**Aim of the exercise:** Find how many lines in the material hold the word "https", then state that number and nothing more.

**Data records:**
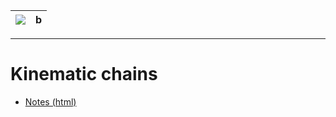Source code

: 
|   ![](https://upload.wikimedia.org/wikipedia/commons/a/a0/ATHLETE_robot_climbing_a_hill.jpg)   |    b  |
| ---- | ---- |


---

# Kinematic chains

- [Notes (html)](https://htmlpreview.github.io/?https://github.com/eraldoribeiro/3D_transformations/blob/main/transformations3D.html)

**Answer below:** 2